**What the exercise asks**
When a picture appears among the records, leave it out, and copy all else exactly.

**Data to process**
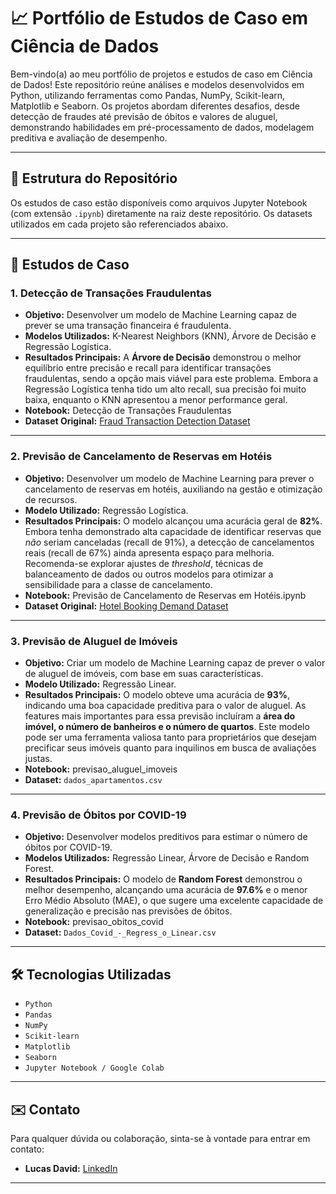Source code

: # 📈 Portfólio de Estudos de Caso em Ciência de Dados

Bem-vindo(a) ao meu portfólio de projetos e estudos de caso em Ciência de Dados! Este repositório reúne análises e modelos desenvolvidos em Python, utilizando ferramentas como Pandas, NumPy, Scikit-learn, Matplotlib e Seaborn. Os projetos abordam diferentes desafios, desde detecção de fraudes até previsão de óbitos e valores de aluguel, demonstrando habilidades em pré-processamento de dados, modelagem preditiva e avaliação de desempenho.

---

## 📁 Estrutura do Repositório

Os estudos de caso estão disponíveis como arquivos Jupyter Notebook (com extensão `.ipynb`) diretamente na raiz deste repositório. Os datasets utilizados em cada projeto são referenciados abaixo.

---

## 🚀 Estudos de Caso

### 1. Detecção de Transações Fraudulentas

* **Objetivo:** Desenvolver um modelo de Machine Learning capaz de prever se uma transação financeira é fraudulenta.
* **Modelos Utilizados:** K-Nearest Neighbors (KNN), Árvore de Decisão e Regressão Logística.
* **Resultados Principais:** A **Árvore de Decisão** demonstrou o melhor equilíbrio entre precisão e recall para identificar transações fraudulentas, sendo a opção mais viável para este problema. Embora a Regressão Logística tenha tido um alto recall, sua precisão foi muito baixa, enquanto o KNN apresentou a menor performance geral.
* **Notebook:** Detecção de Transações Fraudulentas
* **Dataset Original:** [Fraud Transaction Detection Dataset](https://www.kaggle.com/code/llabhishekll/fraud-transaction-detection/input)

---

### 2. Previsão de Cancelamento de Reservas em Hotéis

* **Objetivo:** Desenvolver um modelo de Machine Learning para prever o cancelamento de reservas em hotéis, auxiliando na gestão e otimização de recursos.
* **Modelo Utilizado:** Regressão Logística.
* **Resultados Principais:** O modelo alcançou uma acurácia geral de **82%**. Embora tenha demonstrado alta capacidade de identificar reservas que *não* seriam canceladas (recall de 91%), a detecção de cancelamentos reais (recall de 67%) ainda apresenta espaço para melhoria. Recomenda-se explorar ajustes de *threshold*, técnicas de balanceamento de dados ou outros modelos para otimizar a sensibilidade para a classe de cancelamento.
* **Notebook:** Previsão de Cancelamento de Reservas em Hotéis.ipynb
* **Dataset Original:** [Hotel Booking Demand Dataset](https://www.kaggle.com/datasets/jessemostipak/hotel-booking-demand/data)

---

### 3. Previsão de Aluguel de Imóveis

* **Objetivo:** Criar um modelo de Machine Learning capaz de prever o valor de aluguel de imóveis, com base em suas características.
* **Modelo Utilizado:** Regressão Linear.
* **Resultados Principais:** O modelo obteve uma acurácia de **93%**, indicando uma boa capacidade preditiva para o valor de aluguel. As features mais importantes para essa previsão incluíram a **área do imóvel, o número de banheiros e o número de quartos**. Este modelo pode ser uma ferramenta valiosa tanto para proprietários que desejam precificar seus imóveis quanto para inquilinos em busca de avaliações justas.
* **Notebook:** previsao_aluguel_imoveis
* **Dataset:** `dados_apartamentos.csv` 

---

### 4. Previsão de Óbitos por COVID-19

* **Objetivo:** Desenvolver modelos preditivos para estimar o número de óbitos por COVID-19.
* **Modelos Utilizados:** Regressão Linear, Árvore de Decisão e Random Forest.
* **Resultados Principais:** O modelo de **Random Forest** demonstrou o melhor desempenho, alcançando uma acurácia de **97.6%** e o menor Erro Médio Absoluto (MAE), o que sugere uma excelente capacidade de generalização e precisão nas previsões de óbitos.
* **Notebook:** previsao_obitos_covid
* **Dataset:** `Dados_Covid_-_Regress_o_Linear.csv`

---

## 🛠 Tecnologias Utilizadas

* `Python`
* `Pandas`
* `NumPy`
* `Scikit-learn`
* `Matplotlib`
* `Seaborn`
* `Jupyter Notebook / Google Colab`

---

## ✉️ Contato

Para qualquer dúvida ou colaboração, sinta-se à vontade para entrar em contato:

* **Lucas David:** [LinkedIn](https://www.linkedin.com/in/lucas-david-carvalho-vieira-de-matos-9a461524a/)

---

**Result of this task**
Source code

: # 📈 Portfólio de Estudos de Caso em Ciência de Dados

Bem-vindo(a) ao meu portfólio de projetos e estudos de caso em Ciência de Dados! Este repositório reúne análises e modelos desenvolvidos em Python, utilizando ferramentas como Pandas, NumPy, Scikit-learn, Matplotlib e Seaborn. Os projetos abordam diferentes desafios, desde detecção de fraudes até previsão de óbitos e valores de aluguel, demonstrando habilidades em pré-processamento de dados, modelagem preditiva e avaliação de desempenho.

---

## 📁 Estrutura do Repositório

Os estudos de caso estão disponíveis como arquivos Jupyter Notebook (com extensão `.ipynb`) diretamente na raiz deste repositório. Os datasets utilizados em cada projeto são referenciados abaixo.

---

## 🚀 Estudos de Caso

### 1. Detecção de Transações Fraudulentas

* **Objetivo:** Desenvolver um modelo de Machine Learning capaz de prever se uma transação financeira é fraudulenta.
* **Modelos Utilizados:** K-Nearest Neighbors (KNN), Árvore de Decisão e Regressão Logística.
* **Resultados Principais:** A **Árvore de Decisão** demonstrou o melhor equilíbrio entre precisão e recall para identificar transações fraudulentas, sendo a opção mais viável para este problema. Embora a Regressão Logística tenha tido um alto recall, sua precisão foi muito baixa, enquanto o KNN apresentou a menor performance geral.
* **Notebook:** Detecção de Transações Fraudulentas
* **Dataset Original:** [Fraud Transaction Detection Dataset](https://www.kaggle.com/code/llabhishekll/fraud-transaction-detection/input)

---

### 2. Previsão de Cancelamento de Reservas em Hotéis

* **Objetivo:** Desenvolver um modelo de Machine Learning para prever o cancelamento de reservas em hotéis, auxiliando na gestão e otimização de recursos.
* **Modelo Utilizado:** Regressão Logística.
* **Resultados Principais:** O modelo alcançou uma acurácia geral de **82%**. Embora tenha demonstrado alta capacidade de identificar reservas que *não* seriam canceladas (recall de 91%), a detecção de cancelamentos reais (recall de 67%) ainda apresenta espaço para melhoria. Recomenda-se explorar ajustes de *threshold*, técnicas de balanceamento de dados ou outros modelos para otimizar a sensibilidade para a classe de cancelamento.
* **Notebook:** Previsão de Cancelamento de Reservas em Hotéis.ipynb
* **Dataset Original:** [Hotel Booking Demand Dataset](https://www.kaggle.com/datasets/jessemostipak/hotel-booking-demand/data)

---

### 3. Previsão de Aluguel de Imóveis

* **Objetivo:** Criar um modelo de Machine Learning capaz de prever o valor de aluguel de imóveis, com base em suas características.
* **Modelo Utilizado:** Regressão Linear.
* **Resultados Principais:** O modelo obteve uma acurácia de **93%**, indicando uma boa capacidade preditiva para o valor de aluguel. As features mais importantes para essa previsão incluíram a **área do imóvel, o número de banheiros e o número de quartos**. Este modelo pode ser uma ferramenta valiosa tanto para proprietários que desejam precificar seus imóveis quanto para inquilinos em busca de avaliações justas.
* **Notebook:** previsao_aluguel_imoveis
* **Dataset:** `dados_apartamentos.csv` 

---

### 4. Previsão de Óbitos por COVID-19

* **Objetivo:** Desenvolver modelos preditivos para estimar o número de óbitos por COVID-19.
* **Modelos Utilizados:** Regressão Linear, Árvore de Decisão e Random Forest.
* **Resultados Principais:** O modelo de **Random Forest** demonstrou o melhor desempenho, alcançando uma acurácia de **97.6%** e o menor Erro Médio Absoluto (MAE), o que sugere uma excelente capacidade de generalização e precisão nas previsões de óbitos.
* **Notebook:** previsao_obitos_covid
* **Dataset:** `Dados_Covid_-_Regress_o_Linear.csv`

---

## 🛠 Tecnologias Utilizadas

* `Python`
* `Pandas`
* `NumPy`
* `Scikit-learn`
* `Matplotlib`
* `Seaborn`
* `Jupyter Notebook / Google Colab`

---

## ✉️ Contato

Para qualquer dúvida ou colaboração, sinta-se à vontade para entrar em contato:

* **Lucas David:** [LinkedIn](https://www.linkedin.com/in/lucas-david-carvalho-vieira-de-matos-9a461524a/)

---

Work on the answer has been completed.